(Stored data)
....................

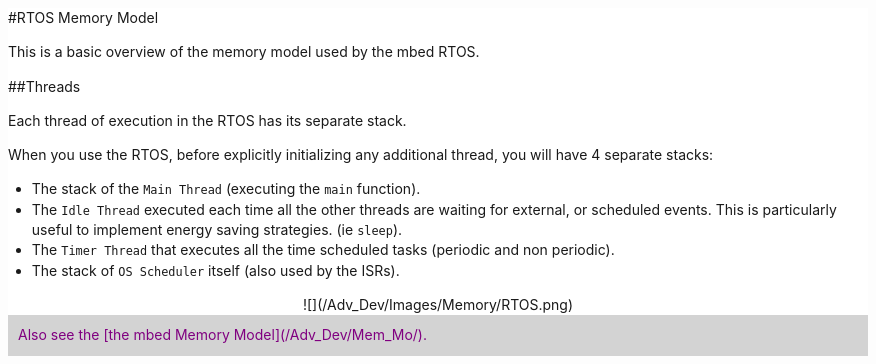 #RTOS Memory Model

This is a basic overview of the memory model used by the mbed RTOS.

##Threads

Each thread of execution in the RTOS has its separate stack.

When you use the RTOS, before explicitly initializing any additional thread, you will have 4 separate stacks:

* The stack of the ``Main Thread`` (executing the ``main`` function).
* The ``Idle Thread`` executed each time all the other threads are waiting for external, or scheduled events. This is particularly useful to implement energy saving strategies. (ie ``sleep``).
* The ``Timer Thread`` that executes all the time scheduled tasks (periodic and non periodic).
* The stack of ``OS Scheduler`` itself (also used by the ISRs).

<span style="text-align:center; display:block;">
![](/Adv_Dev/Images/Memory/RTOS.png)
</span>


<span style="background-color:lightgray; color:purple; display:block; height:100%; padding:10px">
Also see the [the mbed Memory Model](/Adv_Dev/Mem_Mo/).
</span>

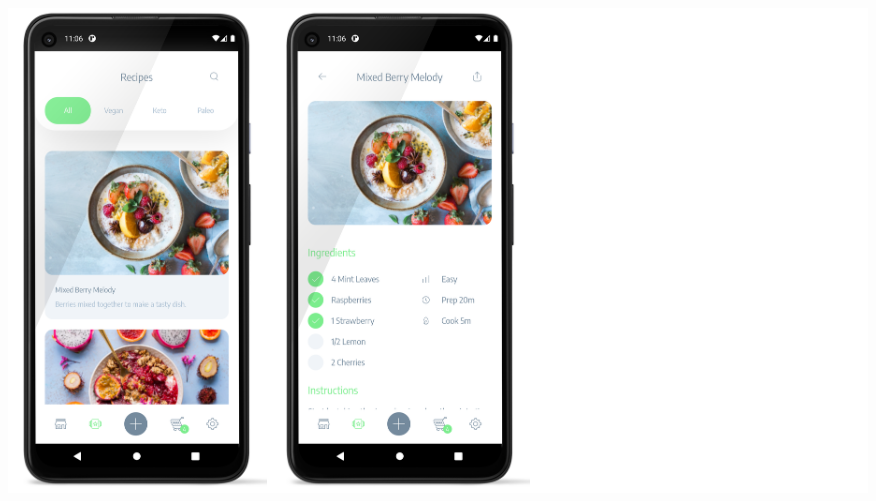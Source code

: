 <img src="screenshots/flutter_07_framed.png" height="480px" > <img src="screenshots/flutter_08_framed.png" height="480px" >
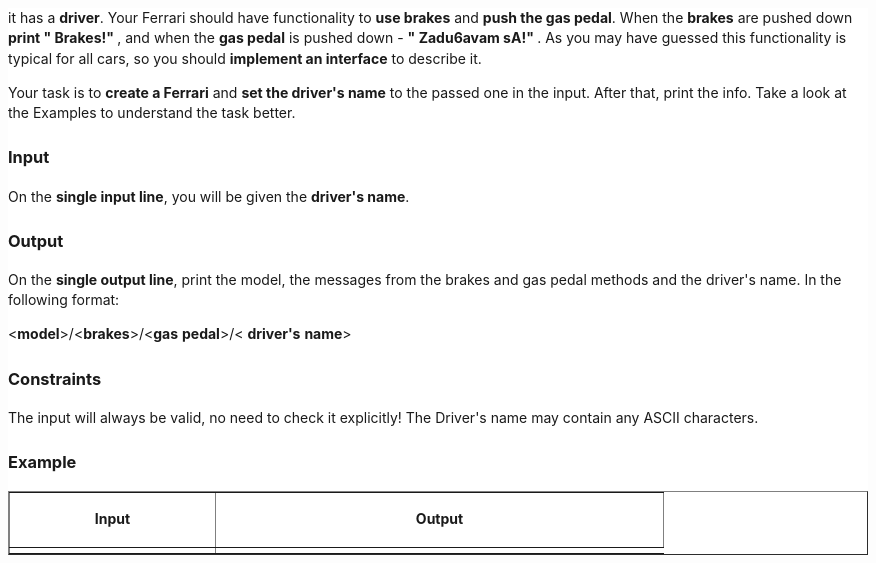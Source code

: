 it has a <strong>driver</strong>. Your Ferrari should have functionality to    <strong>use brakes</strong> and <strong>push the gas pedal</strong>. When
    the <strong>brakes</strong> are pushed down
    <strong>
print "<a name="OLE_LINK9"></a>        <a name="__DdeLink__1762_1236768407">Brakes!</a>"
    </strong>
    , and when the <strong>gas pedal</strong> is pushed down -
    <strong>
"<a name="OLE_LINK10"></a>        <a name="__DdeLink__1764_1236768407">Zadu6avam sA!</a>"
    </strong>
    . As you may have guessed this functionality is typical for all cars, so
    you should <strong>implement an interface</strong> to describe it.
</p>
<p>
Your task is to <strong>create a Ferrari</strong> and    <strong>set the driver's name</strong> to the passed one in the input.
    After that, print the info. Take a look at the Examples to understand the
    task better.
</p>
<h3>
    <a name="__DdeLink__1787_1236768407"></a>
    Input
</h3>
<p>
On the <strong>single input line</strong>, you will be given the    <strong>driver's name</strong>.
</p>
<h3>
    Output
</h3>
<p>
    On the <strong>single output line</strong>, print the model, the messages
    from the brakes and gas pedal methods and the driver's name. In the
    following format:
</p>
<p>
&lt;<strong>model</strong>&gt;/&lt;<strong>brakes</strong>&gt;/&lt;<strong>gas</strong> <strong>pedal</strong>&gt;/&lt;    <strong>driver's</strong> <strong>name</strong>&gt;
</p>
<h3>
    Constraints
</h3>
<p>
    The input will always be valid, no need to check it explicitly! The
    Driver's name may contain any ASCII characters.
</p>
<h3>
    Example
</h3>
<table border="1" cellspacing="0" cellpadding="0" width="0">
    <tbody>
        <tr>
            <td width="191">
                <p align="center">
                    <strong>Input</strong>
                </p>
            </td>
            <td width="433" valign="top">
                <p align="center">
                    <strong>Output</strong>
                </p>
            </td>
        </tr>
        <tr>
            <td width="191" valign="top">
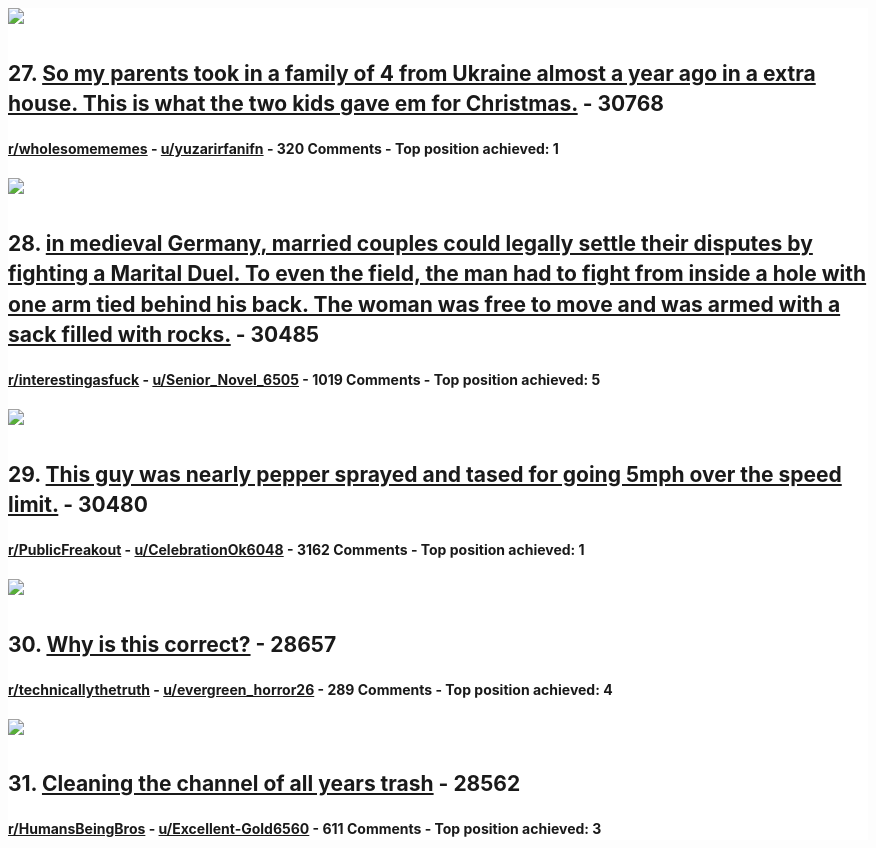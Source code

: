 <a href="https://v.redd.it/w3bpycam5u9a1"><img src="https://b.thumbs.redditmedia.com/7ylT5KwD0Sc03FcFG9czY9U0QuB_llBGhzbaESBxffc.jpg"></img></a>

## 27. [So my parents took in a family of 4 from Ukraine almost a year ago in a extra house. This is what the two kids gave em for Christmas.](http://reddit.com/r/wholesomememes/comments/102iqkc/so_my_parents_took_in_a_family_of_4_from_ukraine/) - 30768
#### [r/wholesomememes](http://reddit.com/r/wholesomememes) - [u/yuzarirfanifn](http://reddit.com/u/yuzarirfanifn) - 320 Comments - Top position achieved: 1

<a href="https://i.redd.it/8cmsocvd3w9a1.jpg"><img src="https://b.thumbs.redditmedia.com/uydqWYSTqndedcxfugEAIDlX9XSw33asCy5pYAY6tVs.jpg"></img></a>

## 28. [in medieval Germany, married couples could legally settle their disputes by fighting a Marital Duel. To even the field, the man had to fight from inside a hole with one arm tied behind his back. The woman was free to move and was armed with a sack filled with rocks.](http://reddit.com/r/interestingasfuck/comments/101xa1d/in_medieval_germany_married_couples_could_legally/) - 30485
#### [r/interestingasfuck](http://reddit.com/r/interestingasfuck) - [u/Senior_Novel_6505](http://reddit.com/u/Senior_Novel_6505) - 1019 Comments - Top position achieved: 5

<a href="https://www.reddit.com/gallery/101xa1d"><img src="https://b.thumbs.redditmedia.com/UuTQr-l8g6qKhLkbBf5QoLudGATQFD5N5bWXWW7k86w.jpg"></img></a>

## 29. [This guy was nearly pepper sprayed and tased for going 5mph over the speed limit.](http://reddit.com/r/PublicFreakout/comments/102e4y8/this_guy_was_nearly_pepper_sprayed_and_tased_for/) - 30480
#### [r/PublicFreakout](http://reddit.com/r/PublicFreakout) - [u/CelebrationOk6048](http://reddit.com/u/CelebrationOk6048) - 3162 Comments - Top position achieved: 1

<a href="https://v.redd.it/chgse3l37v9a1"><img src="https://a.thumbs.redditmedia.com/ykGFdhKDGahCUTUMzR7zcaW7yf04xttjute-Y_CWc_0.jpg"></img></a>

## 30. [Why is this correct?](http://reddit.com/r/technicallythetruth/comments/1020b65/why_is_this_correct/) - 28657
#### [r/technicallythetruth](http://reddit.com/r/technicallythetruth) - [u/evergreen_horror26](http://reddit.com/u/evergreen_horror26) - 289 Comments - Top position achieved: 4

<a href="https://i.redd.it/61zv2irbur9a1.png"><img src="https://b.thumbs.redditmedia.com/juwpjIeknFUeCqwy91bYBQaLLc3vkXH7effDlETWj1o.jpg"></img></a>

## 31. [Cleaning the channel of all years trash](http://reddit.com/r/HumansBeingBros/comments/101xjkw/cleaning_the_channel_of_all_years_trash/) - 28562
#### [r/HumansBeingBros](http://reddit.com/r/HumansBeingBros) - [u/Excellent-Gold6560](http://reddit.com/u/Excellent-Gold6560) - 611 Comments - Top position achieved: 3
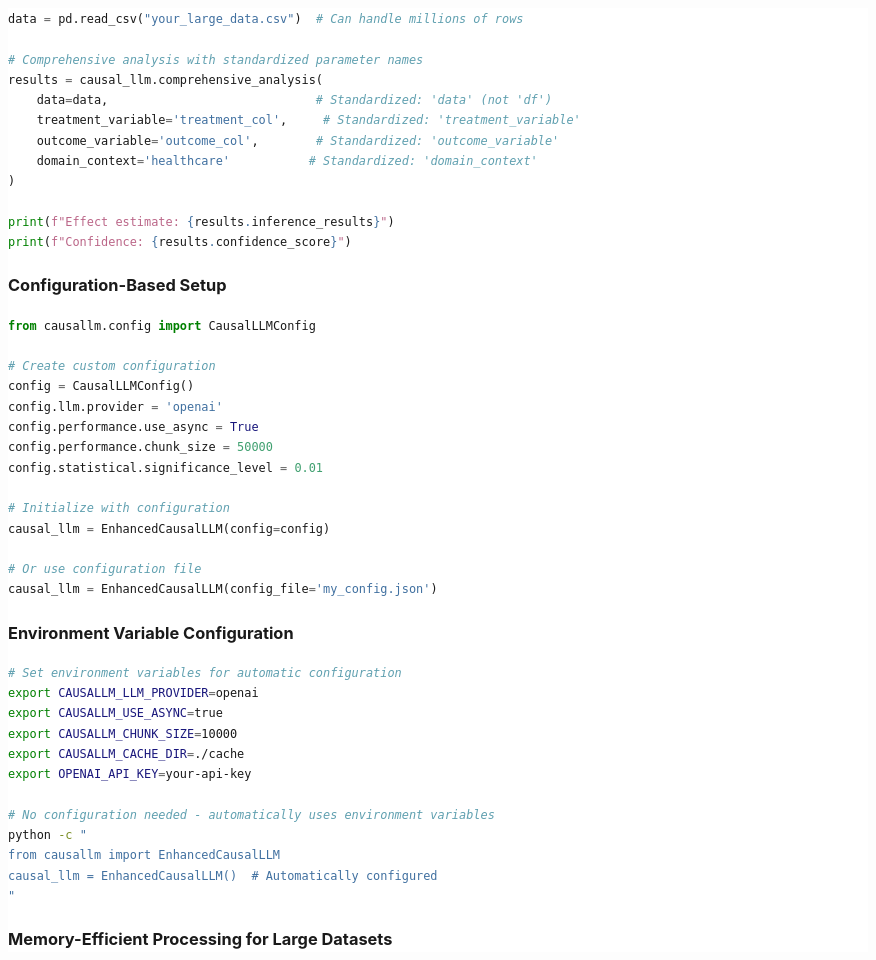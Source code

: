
 ```python
data = pd.read_csv("your_large_data.csv")  # Can handle millions of rows

# Comprehensive analysis with standardized parameter names
results = causal_llm.comprehensive_analysis(
    data=data,                             # Standardized: 'data' (not 'df')
    treatment_variable='treatment_col',     # Standardized: 'treatment_variable' 
    outcome_variable='outcome_col',        # Standardized: 'outcome_variable'
    domain_context='healthcare'           # Standardized: 'domain_context'
)

print(f"Effect estimate: {results.inference_results}")
print(f"Confidence: {results.confidence_score}")
```

### Configuration-Based Setup

```python
from causallm.config import CausalLLMConfig

# Create custom configuration
config = CausalLLMConfig()
config.llm.provider = 'openai'
config.performance.use_async = True
config.performance.chunk_size = 50000
config.statistical.significance_level = 0.01

# Initialize with configuration
causal_llm = EnhancedCausalLLM(config=config)

# Or use configuration file
causal_llm = EnhancedCausalLLM(config_file='my_config.json')
```

### Environment Variable Configuration

```bash
# Set environment variables for automatic configuration
export CAUSALLM_LLM_PROVIDER=openai
export CAUSALLM_USE_ASYNC=true
export CAUSALLM_CHUNK_SIZE=10000
export CAUSALLM_CACHE_DIR=./cache
export OPENAI_API_KEY=your-api-key

# No configuration needed - automatically uses environment variables
python -c "
from causallm import EnhancedCausalLLM
causal_llm = EnhancedCausalLLM()  # Automatically configured
"
```

### Memory-Efficient Processing for Large Datasets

....................

## Work to be completed
Please copy out each line of the data in which the word "EnhancedCausalLLM" occurs.

## Response
causal_llm = EnhancedCausalLLM(config=config)
causal_llm = EnhancedCausalLLM(config_file='my_config.json')
from causallm import EnhancedCausalLLM
causal_llm = EnhancedCausalLLM()  # Automatically configured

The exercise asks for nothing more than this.